> **Prompt**:
Scan the records and identify every line in which the string "επιπλέον" occurs, then return those lines.

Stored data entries
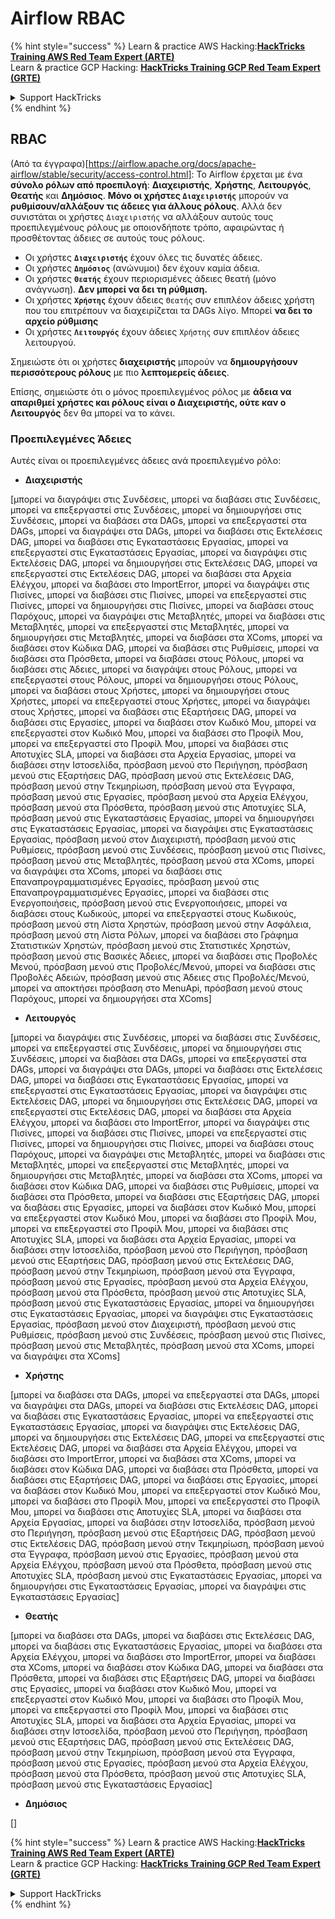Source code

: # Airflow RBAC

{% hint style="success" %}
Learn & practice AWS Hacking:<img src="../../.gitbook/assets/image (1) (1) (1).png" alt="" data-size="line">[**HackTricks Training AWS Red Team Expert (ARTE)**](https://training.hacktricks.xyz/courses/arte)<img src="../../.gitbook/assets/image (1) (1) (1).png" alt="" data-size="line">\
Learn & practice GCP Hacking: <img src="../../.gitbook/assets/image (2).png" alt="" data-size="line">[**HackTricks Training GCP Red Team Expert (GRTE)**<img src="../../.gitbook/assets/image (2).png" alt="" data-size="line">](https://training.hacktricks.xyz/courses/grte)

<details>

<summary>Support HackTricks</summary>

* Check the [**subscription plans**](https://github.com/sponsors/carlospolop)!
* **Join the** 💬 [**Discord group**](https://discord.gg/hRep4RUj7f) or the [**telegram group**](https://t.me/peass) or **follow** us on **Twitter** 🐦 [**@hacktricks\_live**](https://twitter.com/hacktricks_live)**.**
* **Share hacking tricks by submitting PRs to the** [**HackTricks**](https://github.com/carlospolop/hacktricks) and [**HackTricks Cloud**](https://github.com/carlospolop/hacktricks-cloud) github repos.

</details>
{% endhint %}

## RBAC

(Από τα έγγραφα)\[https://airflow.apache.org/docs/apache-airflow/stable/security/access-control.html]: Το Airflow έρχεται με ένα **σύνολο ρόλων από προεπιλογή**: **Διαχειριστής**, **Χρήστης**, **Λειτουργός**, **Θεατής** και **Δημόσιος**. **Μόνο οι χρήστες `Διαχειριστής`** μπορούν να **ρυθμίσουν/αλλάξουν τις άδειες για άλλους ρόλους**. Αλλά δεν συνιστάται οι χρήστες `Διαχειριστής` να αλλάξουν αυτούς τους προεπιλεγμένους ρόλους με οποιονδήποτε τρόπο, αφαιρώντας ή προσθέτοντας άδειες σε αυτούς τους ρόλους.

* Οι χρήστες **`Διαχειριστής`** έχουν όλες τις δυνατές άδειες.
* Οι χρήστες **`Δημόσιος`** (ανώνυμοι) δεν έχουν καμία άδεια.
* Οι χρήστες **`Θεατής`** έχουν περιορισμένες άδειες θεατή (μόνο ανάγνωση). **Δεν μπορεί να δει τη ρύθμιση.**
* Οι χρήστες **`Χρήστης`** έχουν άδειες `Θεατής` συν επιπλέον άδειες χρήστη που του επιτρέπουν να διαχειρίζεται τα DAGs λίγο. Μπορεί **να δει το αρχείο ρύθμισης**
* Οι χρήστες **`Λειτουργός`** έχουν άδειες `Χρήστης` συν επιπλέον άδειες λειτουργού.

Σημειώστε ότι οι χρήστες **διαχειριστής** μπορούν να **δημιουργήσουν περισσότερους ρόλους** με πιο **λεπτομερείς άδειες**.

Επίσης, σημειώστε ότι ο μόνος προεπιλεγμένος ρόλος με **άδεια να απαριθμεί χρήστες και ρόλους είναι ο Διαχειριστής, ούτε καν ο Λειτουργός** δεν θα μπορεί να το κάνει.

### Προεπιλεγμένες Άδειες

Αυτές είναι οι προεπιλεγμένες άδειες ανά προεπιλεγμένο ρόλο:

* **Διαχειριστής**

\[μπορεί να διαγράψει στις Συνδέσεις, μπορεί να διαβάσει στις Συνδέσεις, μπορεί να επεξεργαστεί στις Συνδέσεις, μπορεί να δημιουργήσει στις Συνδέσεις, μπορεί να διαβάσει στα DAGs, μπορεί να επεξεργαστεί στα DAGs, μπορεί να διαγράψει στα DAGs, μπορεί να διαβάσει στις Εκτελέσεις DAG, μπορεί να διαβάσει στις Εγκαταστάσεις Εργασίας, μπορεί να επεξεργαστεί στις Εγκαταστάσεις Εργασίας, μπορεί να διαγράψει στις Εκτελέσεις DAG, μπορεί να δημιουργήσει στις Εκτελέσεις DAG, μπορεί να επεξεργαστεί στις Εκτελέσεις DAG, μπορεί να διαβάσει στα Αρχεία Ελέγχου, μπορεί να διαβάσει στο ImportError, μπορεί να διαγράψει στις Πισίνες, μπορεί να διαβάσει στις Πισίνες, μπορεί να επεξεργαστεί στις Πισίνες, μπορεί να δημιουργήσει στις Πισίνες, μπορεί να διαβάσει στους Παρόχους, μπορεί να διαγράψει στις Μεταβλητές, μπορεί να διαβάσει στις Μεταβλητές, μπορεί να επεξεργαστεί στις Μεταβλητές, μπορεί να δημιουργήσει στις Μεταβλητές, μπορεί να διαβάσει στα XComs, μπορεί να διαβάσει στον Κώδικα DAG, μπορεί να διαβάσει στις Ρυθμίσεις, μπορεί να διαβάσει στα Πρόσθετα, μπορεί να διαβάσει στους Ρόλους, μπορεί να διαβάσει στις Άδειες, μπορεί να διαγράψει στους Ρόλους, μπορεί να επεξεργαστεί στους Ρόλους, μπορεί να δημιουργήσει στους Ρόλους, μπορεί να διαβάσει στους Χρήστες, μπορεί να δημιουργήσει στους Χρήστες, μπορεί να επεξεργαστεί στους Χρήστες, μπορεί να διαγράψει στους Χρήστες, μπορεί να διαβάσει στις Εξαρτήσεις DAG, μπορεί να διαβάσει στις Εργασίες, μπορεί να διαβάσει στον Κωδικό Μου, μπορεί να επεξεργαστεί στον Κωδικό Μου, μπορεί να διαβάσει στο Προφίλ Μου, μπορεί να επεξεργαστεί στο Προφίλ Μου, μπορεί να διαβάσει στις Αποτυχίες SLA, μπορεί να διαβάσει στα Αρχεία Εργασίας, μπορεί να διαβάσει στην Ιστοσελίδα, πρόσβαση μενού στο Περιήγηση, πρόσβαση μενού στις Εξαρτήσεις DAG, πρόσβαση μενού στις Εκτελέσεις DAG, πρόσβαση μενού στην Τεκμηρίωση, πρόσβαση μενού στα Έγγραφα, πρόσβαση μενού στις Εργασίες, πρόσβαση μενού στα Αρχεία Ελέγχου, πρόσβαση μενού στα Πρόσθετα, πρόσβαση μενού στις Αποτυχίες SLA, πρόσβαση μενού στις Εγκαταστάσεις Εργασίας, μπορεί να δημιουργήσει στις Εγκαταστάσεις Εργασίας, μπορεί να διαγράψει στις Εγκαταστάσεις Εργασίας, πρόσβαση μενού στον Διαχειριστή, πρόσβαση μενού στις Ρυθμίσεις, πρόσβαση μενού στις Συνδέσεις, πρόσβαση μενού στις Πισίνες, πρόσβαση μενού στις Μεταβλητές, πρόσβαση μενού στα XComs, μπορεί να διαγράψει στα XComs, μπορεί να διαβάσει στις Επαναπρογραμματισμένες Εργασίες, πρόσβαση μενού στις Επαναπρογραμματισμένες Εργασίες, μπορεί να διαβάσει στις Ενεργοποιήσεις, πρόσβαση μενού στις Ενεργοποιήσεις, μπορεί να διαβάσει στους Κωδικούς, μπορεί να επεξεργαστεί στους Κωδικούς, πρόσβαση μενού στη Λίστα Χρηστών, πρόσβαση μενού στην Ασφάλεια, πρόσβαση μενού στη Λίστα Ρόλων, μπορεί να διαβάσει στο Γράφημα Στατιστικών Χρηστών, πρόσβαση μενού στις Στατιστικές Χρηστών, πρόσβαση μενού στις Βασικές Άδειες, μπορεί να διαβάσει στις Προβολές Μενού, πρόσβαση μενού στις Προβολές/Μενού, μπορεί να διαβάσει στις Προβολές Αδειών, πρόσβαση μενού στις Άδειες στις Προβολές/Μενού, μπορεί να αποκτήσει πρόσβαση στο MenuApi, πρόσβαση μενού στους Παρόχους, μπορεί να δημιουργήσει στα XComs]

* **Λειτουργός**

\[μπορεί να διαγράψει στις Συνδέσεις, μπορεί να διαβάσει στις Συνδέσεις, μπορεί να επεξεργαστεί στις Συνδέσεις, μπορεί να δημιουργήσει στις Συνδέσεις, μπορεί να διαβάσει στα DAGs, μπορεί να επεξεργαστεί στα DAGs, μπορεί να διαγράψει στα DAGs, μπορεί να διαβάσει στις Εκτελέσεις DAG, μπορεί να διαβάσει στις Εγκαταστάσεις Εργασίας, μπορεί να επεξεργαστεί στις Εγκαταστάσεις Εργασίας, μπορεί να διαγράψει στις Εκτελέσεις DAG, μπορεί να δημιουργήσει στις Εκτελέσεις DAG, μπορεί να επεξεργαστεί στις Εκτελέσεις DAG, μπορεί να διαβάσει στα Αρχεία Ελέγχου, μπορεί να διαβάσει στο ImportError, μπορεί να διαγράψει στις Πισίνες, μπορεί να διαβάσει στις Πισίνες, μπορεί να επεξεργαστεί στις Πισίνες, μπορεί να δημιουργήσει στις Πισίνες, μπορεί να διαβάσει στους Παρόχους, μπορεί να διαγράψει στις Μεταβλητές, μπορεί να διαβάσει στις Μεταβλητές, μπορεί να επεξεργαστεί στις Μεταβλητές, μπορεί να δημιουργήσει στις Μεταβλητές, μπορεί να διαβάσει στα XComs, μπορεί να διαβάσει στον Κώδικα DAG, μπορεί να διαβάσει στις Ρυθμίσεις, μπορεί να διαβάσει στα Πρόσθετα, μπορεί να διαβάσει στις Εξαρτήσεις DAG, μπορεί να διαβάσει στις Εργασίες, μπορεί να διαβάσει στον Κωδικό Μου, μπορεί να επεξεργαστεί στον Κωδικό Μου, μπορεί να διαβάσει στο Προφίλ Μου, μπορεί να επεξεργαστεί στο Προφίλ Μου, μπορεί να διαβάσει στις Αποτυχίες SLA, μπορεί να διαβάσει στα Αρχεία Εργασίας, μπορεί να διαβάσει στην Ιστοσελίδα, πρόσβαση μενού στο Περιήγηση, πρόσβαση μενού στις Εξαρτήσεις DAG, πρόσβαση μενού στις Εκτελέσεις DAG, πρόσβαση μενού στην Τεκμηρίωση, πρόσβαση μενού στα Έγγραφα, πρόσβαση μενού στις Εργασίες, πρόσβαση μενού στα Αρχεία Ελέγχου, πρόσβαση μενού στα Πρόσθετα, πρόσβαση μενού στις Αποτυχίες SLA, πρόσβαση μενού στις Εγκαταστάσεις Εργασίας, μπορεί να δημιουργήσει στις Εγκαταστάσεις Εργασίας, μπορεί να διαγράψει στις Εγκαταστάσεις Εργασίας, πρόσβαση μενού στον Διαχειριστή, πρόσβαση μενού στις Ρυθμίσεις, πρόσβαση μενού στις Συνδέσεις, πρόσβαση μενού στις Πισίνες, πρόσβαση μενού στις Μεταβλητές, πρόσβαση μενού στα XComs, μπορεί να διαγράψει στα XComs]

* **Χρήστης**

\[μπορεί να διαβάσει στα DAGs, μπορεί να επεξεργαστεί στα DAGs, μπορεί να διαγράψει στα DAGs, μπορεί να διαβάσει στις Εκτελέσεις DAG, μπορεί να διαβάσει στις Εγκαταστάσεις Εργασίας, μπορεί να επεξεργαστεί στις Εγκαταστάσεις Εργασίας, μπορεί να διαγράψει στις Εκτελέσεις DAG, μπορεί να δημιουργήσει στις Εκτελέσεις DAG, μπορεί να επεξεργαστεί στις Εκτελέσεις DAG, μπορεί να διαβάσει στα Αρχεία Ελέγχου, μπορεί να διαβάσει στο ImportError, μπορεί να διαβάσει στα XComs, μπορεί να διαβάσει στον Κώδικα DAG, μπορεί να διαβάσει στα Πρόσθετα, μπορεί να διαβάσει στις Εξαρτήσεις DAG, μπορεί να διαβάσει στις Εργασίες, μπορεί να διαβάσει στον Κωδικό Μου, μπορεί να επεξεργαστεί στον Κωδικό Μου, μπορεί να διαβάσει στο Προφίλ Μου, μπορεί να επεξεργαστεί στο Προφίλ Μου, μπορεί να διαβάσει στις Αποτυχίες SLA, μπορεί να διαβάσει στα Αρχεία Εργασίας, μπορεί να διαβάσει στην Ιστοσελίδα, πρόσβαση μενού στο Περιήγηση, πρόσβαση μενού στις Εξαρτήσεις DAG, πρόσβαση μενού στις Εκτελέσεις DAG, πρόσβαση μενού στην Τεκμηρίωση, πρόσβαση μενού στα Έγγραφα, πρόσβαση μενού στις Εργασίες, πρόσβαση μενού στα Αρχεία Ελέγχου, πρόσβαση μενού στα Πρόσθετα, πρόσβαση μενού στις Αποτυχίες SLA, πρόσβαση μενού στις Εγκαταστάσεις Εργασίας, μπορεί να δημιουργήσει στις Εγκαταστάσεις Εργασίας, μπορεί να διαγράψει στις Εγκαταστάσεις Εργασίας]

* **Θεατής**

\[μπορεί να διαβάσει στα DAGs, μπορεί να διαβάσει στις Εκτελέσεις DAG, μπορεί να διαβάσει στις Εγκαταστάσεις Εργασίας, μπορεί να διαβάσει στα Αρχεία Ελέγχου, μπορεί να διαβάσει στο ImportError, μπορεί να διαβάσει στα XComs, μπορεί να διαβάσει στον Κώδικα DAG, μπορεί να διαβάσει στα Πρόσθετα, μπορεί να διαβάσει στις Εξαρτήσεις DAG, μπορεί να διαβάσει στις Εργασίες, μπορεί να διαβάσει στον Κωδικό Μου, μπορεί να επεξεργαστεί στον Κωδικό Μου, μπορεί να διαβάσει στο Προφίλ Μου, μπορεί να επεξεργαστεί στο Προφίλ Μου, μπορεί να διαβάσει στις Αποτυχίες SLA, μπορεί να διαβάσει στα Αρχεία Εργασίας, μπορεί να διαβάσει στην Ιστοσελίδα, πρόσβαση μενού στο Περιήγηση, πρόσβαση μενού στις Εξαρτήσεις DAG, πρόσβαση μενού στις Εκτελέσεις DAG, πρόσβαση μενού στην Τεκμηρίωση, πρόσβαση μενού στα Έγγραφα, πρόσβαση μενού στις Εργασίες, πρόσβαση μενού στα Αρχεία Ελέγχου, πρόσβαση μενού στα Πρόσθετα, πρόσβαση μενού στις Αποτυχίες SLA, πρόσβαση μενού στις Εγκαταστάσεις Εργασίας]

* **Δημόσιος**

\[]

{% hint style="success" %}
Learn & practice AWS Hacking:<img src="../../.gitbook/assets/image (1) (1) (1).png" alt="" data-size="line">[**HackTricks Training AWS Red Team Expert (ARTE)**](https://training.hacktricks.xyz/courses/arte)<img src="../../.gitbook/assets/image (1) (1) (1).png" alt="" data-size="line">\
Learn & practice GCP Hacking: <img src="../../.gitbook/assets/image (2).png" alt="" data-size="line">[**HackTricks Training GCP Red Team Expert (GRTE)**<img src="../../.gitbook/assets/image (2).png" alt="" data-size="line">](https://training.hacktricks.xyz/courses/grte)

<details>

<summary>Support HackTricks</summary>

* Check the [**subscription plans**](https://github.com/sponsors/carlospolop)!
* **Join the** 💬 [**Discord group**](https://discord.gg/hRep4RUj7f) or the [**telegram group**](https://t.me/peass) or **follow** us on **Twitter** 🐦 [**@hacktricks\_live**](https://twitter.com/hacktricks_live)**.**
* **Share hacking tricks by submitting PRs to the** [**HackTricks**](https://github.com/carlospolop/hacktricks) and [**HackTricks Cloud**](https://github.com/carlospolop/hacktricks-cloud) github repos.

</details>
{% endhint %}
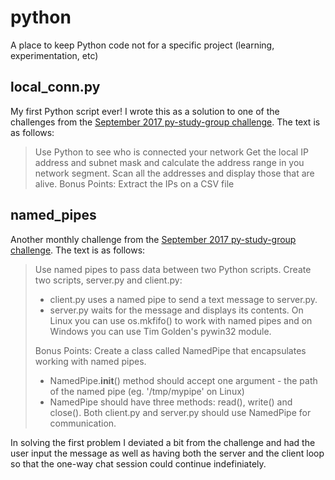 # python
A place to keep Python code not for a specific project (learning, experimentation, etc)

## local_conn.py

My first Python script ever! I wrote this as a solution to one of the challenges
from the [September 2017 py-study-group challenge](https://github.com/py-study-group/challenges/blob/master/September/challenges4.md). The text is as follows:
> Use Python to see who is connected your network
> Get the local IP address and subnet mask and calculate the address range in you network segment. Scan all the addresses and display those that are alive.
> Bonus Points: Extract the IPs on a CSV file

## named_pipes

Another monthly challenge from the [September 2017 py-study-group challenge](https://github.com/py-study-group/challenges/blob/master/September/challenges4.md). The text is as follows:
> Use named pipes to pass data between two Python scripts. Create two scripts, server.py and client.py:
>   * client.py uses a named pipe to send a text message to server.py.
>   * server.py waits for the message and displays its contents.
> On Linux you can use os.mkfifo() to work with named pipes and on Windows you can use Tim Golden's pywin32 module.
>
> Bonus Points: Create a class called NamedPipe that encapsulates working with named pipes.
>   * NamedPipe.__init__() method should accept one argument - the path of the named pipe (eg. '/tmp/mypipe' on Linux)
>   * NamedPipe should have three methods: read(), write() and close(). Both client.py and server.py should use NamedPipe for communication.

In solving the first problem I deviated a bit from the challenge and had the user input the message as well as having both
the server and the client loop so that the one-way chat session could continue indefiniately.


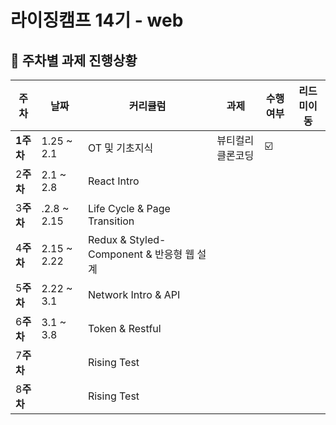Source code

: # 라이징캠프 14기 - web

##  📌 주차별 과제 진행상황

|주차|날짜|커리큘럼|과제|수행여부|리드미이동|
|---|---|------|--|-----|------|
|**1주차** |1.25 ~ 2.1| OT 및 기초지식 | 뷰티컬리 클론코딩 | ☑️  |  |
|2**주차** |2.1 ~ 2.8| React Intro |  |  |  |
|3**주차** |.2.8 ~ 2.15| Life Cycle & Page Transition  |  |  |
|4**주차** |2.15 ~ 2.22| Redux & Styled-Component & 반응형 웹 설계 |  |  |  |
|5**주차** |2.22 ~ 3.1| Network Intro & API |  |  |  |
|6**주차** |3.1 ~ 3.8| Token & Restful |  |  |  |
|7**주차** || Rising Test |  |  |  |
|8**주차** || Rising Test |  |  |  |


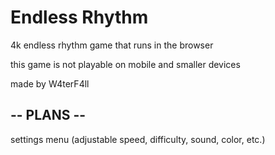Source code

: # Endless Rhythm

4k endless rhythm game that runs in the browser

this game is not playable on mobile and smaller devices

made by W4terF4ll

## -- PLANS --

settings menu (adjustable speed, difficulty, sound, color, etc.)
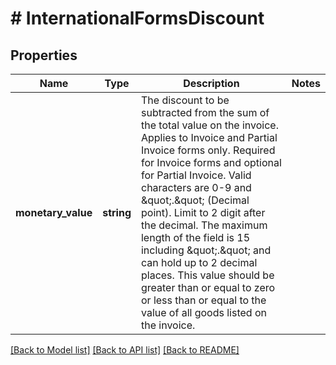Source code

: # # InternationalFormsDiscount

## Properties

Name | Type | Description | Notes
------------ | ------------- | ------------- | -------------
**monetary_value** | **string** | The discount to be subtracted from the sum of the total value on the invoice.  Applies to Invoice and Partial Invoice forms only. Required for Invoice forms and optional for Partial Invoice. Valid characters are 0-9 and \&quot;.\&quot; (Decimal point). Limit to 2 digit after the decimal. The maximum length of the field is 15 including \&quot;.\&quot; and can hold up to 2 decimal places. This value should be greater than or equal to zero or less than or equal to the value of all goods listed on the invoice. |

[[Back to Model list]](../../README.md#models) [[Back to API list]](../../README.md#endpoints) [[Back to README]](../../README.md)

> **Exercise answer**:
* Οι χρήστες **`Χρήστης`** έχουν άδειες `Θεατής` συν επιπλέον άδειες χρήστη που του επιτρέπουν να διαχειρίζεται τα DAGs λίγο. Μπορεί **να δει το αρχείο ρύθμισης**
* Οι χρήστες **`Λειτουργός`** έχουν άδειες `Χρήστης` συν επιπλέον άδειες λειτουργού.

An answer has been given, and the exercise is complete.